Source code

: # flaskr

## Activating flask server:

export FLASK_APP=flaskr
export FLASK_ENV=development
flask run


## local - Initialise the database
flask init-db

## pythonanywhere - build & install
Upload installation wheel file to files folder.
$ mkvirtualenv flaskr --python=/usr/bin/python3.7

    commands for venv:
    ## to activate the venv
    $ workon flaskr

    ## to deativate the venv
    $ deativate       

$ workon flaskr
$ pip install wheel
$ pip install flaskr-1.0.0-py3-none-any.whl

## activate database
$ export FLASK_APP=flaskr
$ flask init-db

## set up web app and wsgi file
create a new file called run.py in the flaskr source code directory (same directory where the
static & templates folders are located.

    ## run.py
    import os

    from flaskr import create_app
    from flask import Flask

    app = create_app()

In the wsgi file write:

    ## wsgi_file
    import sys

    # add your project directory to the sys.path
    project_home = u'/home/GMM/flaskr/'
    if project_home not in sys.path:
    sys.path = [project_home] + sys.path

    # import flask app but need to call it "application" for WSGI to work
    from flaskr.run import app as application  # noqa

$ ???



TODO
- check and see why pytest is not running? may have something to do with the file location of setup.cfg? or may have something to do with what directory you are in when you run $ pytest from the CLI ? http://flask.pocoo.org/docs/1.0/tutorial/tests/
########
## ASSIGNED TASK
Beginning with the line holding "## Activating flask" and ending with the line holding "sys.path = [project_home] + sys.path", write out the stretch of material above exactly; add no further lines.

## SOLUTION TO THIS TASK
## Activating flask server:

export FLASK_APP=flaskr
export FLASK_ENV=development
flask run


## local - Initialise the database
flask init-db

## pythonanywhere - build & install
Upload installation wheel file to files folder.
$ mkvirtualenv flaskr --python=/usr/bin/python3.7

    commands for venv:
    ## to activate the venv
    $ workon flaskr

    ## to deativate the venv
    $ deativate       

$ workon flaskr
$ pip install wheel
$ pip install flaskr-1.0.0-py3-none-any.whl

## activate database
$ export FLASK_APP=flaskr
$ flask init-db

## set up web app and wsgi file
create a new file called run.py in the flaskr source code directory (same directory where the
static & templates folders are located.

    ## run.py
    import os

    from flaskr import create_app
    from flask import Flask

    app = create_app()

In the wsgi file write:

    ## wsgi_file
    import sys

    # add your project directory to the sys.path
    project_home = u'/home/GMM/flaskr/'
    if project_home not in sys.path:
    sys.path = [project_home] + sys.path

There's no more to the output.